Jackson: Aw, that’s a nice story.

DePree: Jim loved making plays and had a different skill set. And then he came back from a show, he was so excited about the show he had done in North Carolina. After the show, the theater had set up a place where the subscribers and their kids could come together and meet the artists. And there was this whole kind of community. And we had this conversation. We just talked about, like, oh, if we had our own theater.

Literally that next week, we had a conversation with Deborah Thornton [executive director of Imagination Celebration]. That was when the BAC [The Business of Art Center, now the Manitou Art Center] had just bought that building. And she was like ‘Oh really, you want to do this? How about putting together a proposal and you can do it at the center?’

Didn’t you write that grant in, like, a week?
DePree:
Oh, yeah. It [was] a little bit of — I want to say magic.

Jackson: It was fairies. No, no, it was serendipity. ‘Cause it’s timing, you know?

DePree: It is, and it’s articulating very clearly a vision. And then sometimes when you do that, the path sort of reveals itself. Once you’re clear about what you’re looking for, you kind of find it.

Jackson: Yeah. And the more you voice it, then that creates connections. If you just keep it internal, then nobody has the idea that ‘Oh, that’s what you want to do!’ So by voicing it, that sort of puts things into motion and also holds you accountable. Like, ‘You said you wanted to do this. Now, how are you going to follow through with that?’ I think that initial experience in Manitou, though, it sort of taught us the importance of place to make art.

How so?
Jackson: You’ve got to have a space dedicated to what you do. Otherwise you’re wasting all sorts of time and energy just trying to find a place where you can realize it. And in theater it’s so critical, because if you don’t have access to a space that you have control over — so that you can really make your whole piece within that space, and control the sound and the lighting and how the audience comes in and the seating and all of those things — then it’s an uphill battle. You’re just always falling short of what you want.

DePree: I feel it is place, but not just physically. There’s a sort of a metaphorical space as well. And I think we make space for, like, in terms of every season, we commit to making some shows; we’ve made space in time. But also the community has accepted that. They’re making space for it [the theater].
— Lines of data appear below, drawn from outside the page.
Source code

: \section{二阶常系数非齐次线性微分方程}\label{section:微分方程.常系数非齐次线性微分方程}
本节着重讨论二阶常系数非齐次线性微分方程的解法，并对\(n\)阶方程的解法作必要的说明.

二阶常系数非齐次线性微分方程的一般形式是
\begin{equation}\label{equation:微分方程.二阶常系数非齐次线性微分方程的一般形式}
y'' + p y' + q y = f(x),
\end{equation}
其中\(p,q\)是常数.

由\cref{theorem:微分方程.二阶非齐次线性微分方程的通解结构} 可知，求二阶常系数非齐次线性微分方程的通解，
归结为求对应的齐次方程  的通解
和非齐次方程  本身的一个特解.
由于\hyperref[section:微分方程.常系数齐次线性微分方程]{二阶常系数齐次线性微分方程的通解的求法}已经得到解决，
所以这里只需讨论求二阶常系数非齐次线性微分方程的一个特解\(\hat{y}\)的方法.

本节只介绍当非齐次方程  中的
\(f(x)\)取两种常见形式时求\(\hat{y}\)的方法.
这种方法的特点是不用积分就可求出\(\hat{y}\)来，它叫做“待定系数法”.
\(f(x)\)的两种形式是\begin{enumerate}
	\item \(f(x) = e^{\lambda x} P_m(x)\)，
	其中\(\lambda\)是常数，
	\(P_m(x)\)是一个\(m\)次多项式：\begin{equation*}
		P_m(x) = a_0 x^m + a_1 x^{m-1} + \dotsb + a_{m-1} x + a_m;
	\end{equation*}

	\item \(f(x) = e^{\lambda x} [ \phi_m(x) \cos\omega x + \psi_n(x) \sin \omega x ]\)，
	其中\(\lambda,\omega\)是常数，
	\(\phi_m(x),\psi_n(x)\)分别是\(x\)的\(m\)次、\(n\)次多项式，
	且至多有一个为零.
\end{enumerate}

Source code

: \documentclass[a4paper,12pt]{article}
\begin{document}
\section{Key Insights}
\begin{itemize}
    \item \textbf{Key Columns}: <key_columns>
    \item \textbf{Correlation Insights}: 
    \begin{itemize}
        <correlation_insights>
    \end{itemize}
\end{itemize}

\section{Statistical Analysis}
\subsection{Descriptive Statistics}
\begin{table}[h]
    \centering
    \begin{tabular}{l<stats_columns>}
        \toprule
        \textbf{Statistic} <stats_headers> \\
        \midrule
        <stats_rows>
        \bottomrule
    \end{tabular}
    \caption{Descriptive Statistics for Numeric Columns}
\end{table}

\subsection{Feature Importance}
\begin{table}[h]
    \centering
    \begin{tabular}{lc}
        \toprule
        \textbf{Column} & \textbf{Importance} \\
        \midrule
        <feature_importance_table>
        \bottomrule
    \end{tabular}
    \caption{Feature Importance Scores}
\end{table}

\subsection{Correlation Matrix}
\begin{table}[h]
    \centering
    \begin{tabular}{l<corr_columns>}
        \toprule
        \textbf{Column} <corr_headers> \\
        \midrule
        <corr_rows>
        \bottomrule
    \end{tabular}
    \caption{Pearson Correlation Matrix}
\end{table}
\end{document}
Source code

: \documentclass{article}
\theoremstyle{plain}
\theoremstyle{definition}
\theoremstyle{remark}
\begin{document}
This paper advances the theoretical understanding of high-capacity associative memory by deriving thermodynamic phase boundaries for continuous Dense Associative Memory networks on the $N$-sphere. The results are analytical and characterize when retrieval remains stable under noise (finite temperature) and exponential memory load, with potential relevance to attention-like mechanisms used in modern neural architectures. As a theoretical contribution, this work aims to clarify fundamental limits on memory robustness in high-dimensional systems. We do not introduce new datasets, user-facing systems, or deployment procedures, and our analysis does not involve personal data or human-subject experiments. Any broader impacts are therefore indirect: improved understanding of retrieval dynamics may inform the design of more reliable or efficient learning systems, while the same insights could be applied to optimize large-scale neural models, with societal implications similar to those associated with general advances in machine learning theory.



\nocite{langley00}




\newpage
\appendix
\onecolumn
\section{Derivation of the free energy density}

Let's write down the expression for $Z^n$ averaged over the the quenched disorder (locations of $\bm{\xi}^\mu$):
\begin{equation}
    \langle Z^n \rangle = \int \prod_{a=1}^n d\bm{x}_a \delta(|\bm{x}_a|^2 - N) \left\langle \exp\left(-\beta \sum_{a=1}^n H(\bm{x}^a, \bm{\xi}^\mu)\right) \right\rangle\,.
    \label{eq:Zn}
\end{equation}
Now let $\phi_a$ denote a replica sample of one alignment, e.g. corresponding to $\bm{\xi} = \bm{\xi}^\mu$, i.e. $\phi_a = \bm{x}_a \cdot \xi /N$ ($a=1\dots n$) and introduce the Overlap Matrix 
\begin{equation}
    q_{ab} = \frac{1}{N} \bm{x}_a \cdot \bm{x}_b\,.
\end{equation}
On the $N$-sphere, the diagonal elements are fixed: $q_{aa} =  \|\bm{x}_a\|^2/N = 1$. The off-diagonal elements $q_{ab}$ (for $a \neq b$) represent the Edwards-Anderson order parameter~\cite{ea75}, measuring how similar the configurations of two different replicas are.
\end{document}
Do you find that that happens when you’re an individual performer in a larger show as well? Like, you have to commit the time, the space, you have to have that kind of control?
Jackson: I think everybody who seriously commits to performing a piece... that it does require a lot. Theater is an ensemble experience. There’s always different levels of commitment. And so as a director, as a producer, you’ve got to make sure everybody’s committed equally, and hopefully at a really high level, because otherwise it just gets real shaky. … And it’s weird because in our history, we usually avoided all of that by just making our own shows. It’s a total cop-out because we would just do solo shows [laughs].

DePree: There’s sort of this leap of faith that happens. You can come forward and go, ‘I’m gonna make this,’ but it also comes and meets you. I think that there’s this idea that ‘I’m making this.’ And I feel — even with this commitment to this theater company — it’s not just us. There’s these other forces that come in. Like, if they hadn’t been there, it wouldn’t work.

So there’s really only so much control you can have over anything. Whether you’re putting together a show or directing a theater company.

DePree: I think if you think you have full control, you don’t make very interesting work.

Editor’s note: This interview has been edited for clarity and length.